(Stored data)
-- -- --

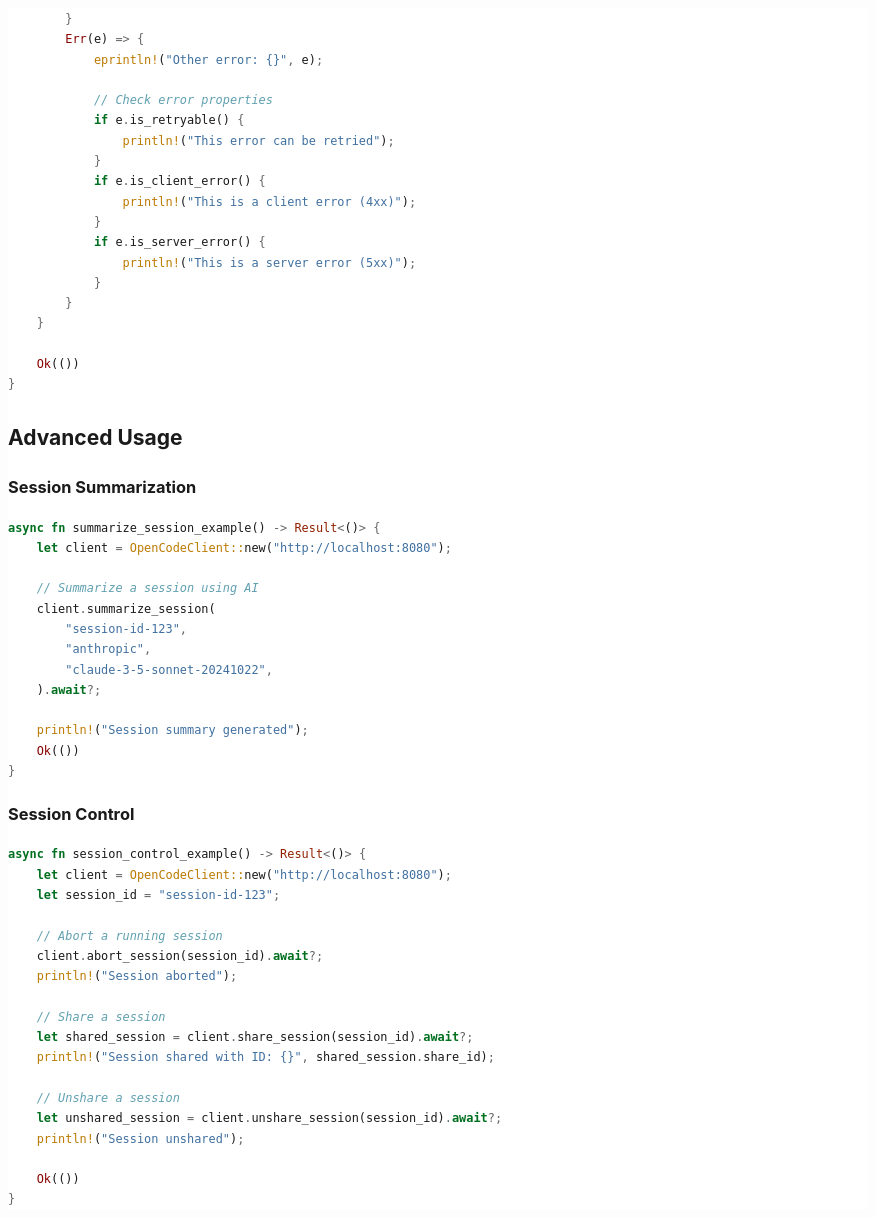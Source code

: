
 ```rust
        }
        Err(e) => {
            eprintln!("Other error: {}", e);
            
            // Check error properties
            if e.is_retryable() {
                println!("This error can be retried");
            }
            if e.is_client_error() {
                println!("This is a client error (4xx)");
            }
            if e.is_server_error() {
                println!("This is a server error (5xx)");
            }
        }
    }
    
    Ok(())
}
```

## Advanced Usage

### Session Summarization

```rust
async fn summarize_session_example() -> Result<()> {
    let client = OpenCodeClient::new("http://localhost:8080");
    
    // Summarize a session using AI
    client.summarize_session(
        "session-id-123",
        "anthropic",
        "claude-3-5-sonnet-20241022",
    ).await?;
    
    println!("Session summary generated");
    Ok(())
}
```

### Session Control

```rust
async fn session_control_example() -> Result<()> {
    let client = OpenCodeClient::new("http://localhost:8080");
    let session_id = "session-id-123";
    
    // Abort a running session
    client.abort_session(session_id).await?;
    println!("Session aborted");
    
    // Share a session
    let shared_session = client.share_session(session_id).await?;
    println!("Session shared with ID: {}", shared_session.share_id);
    
    // Unshare a session
    let unshared_session = client.unshare_session(session_id).await?;
    println!("Session unshared");
    
    Ok(())
}
```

-- -- --

EXERCISE BRIEF: The expected answer is each line of the records above that includes the string "This".

TASK SOLUTION:
                println!("This error can be retried");
                println!("This is a client error (4xx)");
                println!("This is a server error (5xx)");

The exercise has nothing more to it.